*** Opening of Records shown ***

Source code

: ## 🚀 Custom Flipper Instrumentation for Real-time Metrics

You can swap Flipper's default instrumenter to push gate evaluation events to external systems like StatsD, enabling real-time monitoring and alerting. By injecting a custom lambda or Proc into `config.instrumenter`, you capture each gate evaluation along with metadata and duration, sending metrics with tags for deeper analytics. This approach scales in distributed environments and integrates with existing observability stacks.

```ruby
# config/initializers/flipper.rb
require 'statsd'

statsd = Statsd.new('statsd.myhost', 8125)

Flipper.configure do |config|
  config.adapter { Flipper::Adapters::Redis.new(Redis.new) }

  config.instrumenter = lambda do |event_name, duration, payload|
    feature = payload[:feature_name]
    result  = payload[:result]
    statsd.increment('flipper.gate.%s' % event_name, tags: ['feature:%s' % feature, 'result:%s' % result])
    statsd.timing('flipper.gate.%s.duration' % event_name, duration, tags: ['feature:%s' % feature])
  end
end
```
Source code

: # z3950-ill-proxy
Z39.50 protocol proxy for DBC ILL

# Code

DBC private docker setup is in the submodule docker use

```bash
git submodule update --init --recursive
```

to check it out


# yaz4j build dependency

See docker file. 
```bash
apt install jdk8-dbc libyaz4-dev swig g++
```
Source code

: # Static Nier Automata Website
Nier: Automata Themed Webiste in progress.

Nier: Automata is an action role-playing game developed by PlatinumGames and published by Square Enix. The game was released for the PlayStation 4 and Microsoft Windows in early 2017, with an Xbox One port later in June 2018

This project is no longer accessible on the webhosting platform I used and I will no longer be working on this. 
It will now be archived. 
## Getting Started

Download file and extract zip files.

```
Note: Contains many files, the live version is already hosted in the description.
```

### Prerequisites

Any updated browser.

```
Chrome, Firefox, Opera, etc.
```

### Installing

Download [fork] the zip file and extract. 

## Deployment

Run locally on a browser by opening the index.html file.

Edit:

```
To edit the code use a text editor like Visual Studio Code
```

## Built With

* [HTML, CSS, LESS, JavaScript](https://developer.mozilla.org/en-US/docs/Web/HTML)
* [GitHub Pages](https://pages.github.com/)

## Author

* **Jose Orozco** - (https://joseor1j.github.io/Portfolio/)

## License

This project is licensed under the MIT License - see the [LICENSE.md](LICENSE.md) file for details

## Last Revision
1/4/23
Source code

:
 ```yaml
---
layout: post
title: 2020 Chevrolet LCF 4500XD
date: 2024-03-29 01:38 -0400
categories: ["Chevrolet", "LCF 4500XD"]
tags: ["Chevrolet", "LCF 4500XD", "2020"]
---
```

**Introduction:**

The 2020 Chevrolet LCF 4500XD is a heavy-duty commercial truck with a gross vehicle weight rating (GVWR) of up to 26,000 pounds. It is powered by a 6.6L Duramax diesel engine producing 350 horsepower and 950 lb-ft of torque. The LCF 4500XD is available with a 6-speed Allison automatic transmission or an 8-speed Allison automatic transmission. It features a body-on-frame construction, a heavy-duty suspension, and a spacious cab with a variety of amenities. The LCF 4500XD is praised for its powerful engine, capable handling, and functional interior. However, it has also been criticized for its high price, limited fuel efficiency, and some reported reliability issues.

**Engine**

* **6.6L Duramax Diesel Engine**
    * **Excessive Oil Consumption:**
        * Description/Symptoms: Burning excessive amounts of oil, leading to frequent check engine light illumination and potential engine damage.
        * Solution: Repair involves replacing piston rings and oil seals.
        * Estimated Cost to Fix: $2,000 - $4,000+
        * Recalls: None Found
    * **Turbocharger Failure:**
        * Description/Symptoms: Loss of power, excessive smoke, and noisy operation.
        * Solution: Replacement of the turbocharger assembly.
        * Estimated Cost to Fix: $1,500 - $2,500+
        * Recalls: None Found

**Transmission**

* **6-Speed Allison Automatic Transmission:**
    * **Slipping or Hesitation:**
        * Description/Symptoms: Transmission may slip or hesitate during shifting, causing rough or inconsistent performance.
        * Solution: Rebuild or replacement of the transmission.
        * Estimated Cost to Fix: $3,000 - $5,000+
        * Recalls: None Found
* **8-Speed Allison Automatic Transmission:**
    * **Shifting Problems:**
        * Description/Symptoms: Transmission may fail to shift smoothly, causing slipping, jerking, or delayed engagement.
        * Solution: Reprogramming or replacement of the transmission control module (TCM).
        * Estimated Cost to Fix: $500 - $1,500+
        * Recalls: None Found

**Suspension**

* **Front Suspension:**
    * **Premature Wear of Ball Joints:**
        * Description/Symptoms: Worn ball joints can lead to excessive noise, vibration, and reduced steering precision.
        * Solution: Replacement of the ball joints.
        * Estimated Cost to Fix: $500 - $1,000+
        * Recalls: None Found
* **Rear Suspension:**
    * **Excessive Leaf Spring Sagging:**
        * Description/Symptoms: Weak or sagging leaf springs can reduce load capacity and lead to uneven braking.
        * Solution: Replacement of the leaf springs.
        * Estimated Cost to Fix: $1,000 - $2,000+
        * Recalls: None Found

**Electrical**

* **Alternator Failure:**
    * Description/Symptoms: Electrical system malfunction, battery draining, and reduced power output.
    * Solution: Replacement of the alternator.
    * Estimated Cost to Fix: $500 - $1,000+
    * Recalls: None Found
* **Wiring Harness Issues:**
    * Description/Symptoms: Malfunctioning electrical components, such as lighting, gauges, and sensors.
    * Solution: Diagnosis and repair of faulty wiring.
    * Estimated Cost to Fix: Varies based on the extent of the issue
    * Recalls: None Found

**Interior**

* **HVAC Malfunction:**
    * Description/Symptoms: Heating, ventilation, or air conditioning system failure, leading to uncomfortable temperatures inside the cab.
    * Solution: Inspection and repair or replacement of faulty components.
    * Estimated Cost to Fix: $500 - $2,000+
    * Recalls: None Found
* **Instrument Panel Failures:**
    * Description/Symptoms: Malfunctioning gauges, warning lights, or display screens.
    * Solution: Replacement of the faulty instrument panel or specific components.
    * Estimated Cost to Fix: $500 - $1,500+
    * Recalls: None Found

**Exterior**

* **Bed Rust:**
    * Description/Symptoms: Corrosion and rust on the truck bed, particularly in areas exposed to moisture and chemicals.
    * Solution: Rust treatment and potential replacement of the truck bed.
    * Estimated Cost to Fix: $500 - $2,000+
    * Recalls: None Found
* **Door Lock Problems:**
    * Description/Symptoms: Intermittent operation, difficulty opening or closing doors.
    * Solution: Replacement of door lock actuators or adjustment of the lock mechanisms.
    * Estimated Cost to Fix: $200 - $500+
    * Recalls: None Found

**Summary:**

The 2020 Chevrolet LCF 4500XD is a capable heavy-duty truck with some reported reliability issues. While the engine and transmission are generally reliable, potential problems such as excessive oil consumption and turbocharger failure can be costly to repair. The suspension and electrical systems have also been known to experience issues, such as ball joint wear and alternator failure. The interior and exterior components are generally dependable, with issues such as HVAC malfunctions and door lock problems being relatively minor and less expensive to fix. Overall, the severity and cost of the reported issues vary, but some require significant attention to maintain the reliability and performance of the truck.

*** Close of Records shown ***

## Problem to solve:
Go through the data above and copy each line that holds the word "files".

## Solution for this exercise:
Download file and extract zip files.
Note: Contains many files, the live version is already hosted in the description.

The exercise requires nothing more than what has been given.